Some of the better subplots in the early episodes included Mary's sexual problems with her husband Tom (Greg Mullavey) and her attraction to a police sergeant (Bruce Solomon) who takes a liking to her. My favorite early subplot involved her best friend Loretta Hagers (Mary Kay Place), who, along with her husband Charlie (Graham Jarvis), were absolutely certain she would make it as a country singer, talent or not.
The show worked very hard to get a soap opera feel. The sets and the acting mirrors what you saw on daytime soaps, with a very deadpan style. It was deliberately slow paced, with a very dry sense of humor that came from the characters trying to act ultra normally amid absurd plot twists and their own obsessions. Much of the humor, like that in Barnaby, depend on a cumulative effect: it's mildly amusing the first time, but gets funnier as the lines play off what has happened before, especially as you become familiar with the characters.
This does create problems. Though DVDs have come out, none have tried to create the series one episode at a time. And while the show was designed so that missing an episode was no big deal, you start to miss things. Also, clips taken from the show don't really give a good feeling for its genius, since part of the fun is watching the familiar characters doing their thing.
The show was successful, but it took its toll. A hundred and 30 episodes in two years is a lot of work and eventually Louise Lasser decided to move on. The show evolved into Forever Fernwood (following Mary's family after she left) and then to Fernwood 2-Night (a talk show parody starring Martin Mull and Fred Willard, who had joined the original show during its run).

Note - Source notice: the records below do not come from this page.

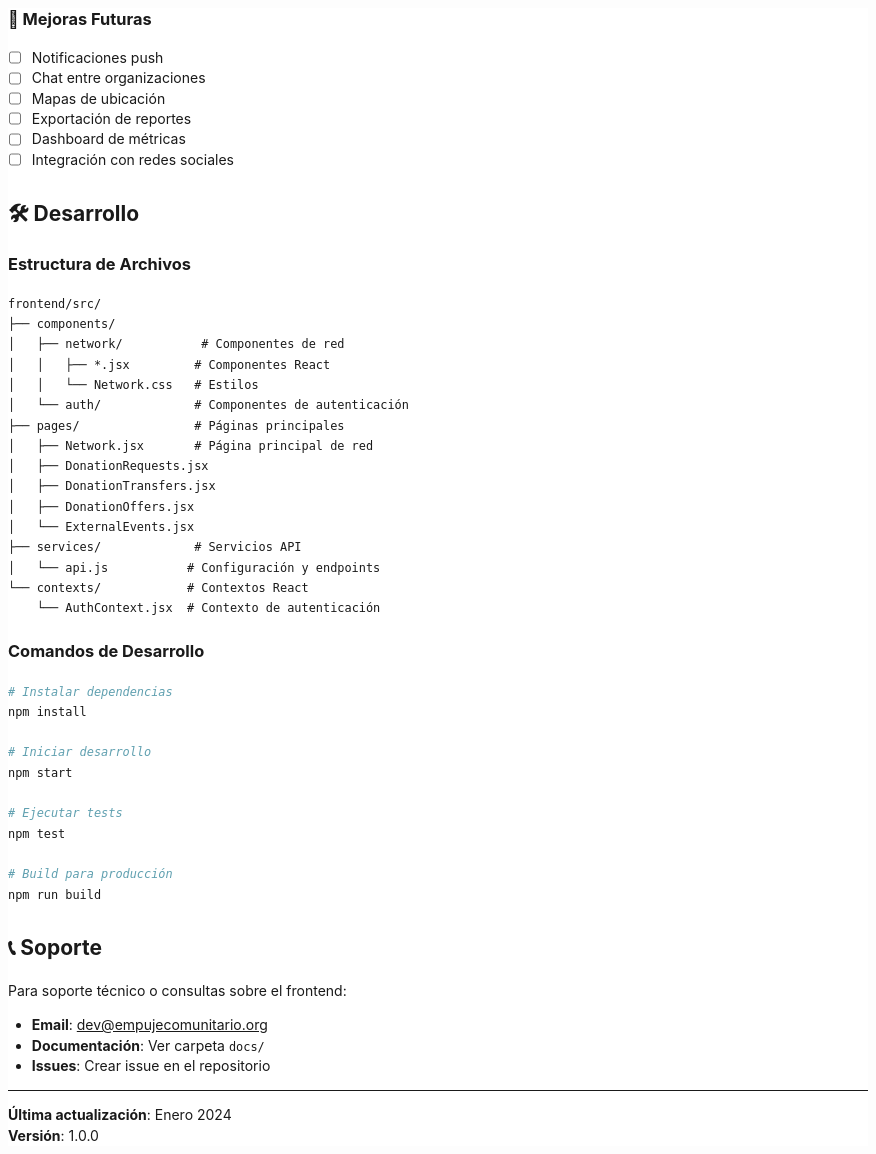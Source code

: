 ### 🔄 Mejoras Futuras
- [ ] Notificaciones push
- [ ] Chat entre organizaciones
- [ ] Mapas de ubicación
- [ ] Exportación de reportes
- [ ] Dashboard de métricas
- [ ] Integración con redes sociales

## 🛠️ Desarrollo

### Estructura de Archivos
```
frontend/src/
├── components/
│   ├── network/           # Componentes de red
│   │   ├── *.jsx         # Componentes React
│   │   └── Network.css   # Estilos
│   └── auth/             # Componentes de autenticación
├── pages/                # Páginas principales
│   ├── Network.jsx       # Página principal de red
│   ├── DonationRequests.jsx
│   ├── DonationTransfers.jsx
│   ├── DonationOffers.jsx
│   └── ExternalEvents.jsx
├── services/             # Servicios API
│   └── api.js           # Configuración y endpoints
└── contexts/            # Contextos React
    └── AuthContext.jsx  # Contexto de autenticación
```

### Comandos de Desarrollo
```bash
# Instalar dependencias
npm install

# Iniciar desarrollo
npm start

# Ejecutar tests
npm test

# Build para producción
npm run build
```

## 📞 Soporte

Para soporte técnico o consultas sobre el frontend:
- **Email**: dev@empujecomunitario.org
- **Documentación**: Ver carpeta `docs/`
- **Issues**: Crear issue en el repositorio

---

**Última actualización**: Enero 2024  
**Versión**: 1.0.0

The setup of Mary Hartman, Mary Hartman means that it will probably not appeal to younger audiences: the slow pace is unusual for the MTV generation and beyond. Further, because you need to see the episodes unfold like a soap opera, few are going to give it the time it needs. It's a shame, because the show was one of the wonders of 70s TV.
*He had flopped with The Hot L Baltimore, though few held that against him.
**This was before there were any viable late-night alternatives to The Tonight Show.
***Killian has the distinction of being one of the few lead actors to not be credited in one of his films, the hilariously bad Unknown World. The film is very similar in concept to The Core, but with far more ridiculous science. Between shooting and release, Killian was put on the Hollywood blacklist, so the producer left him off the credits.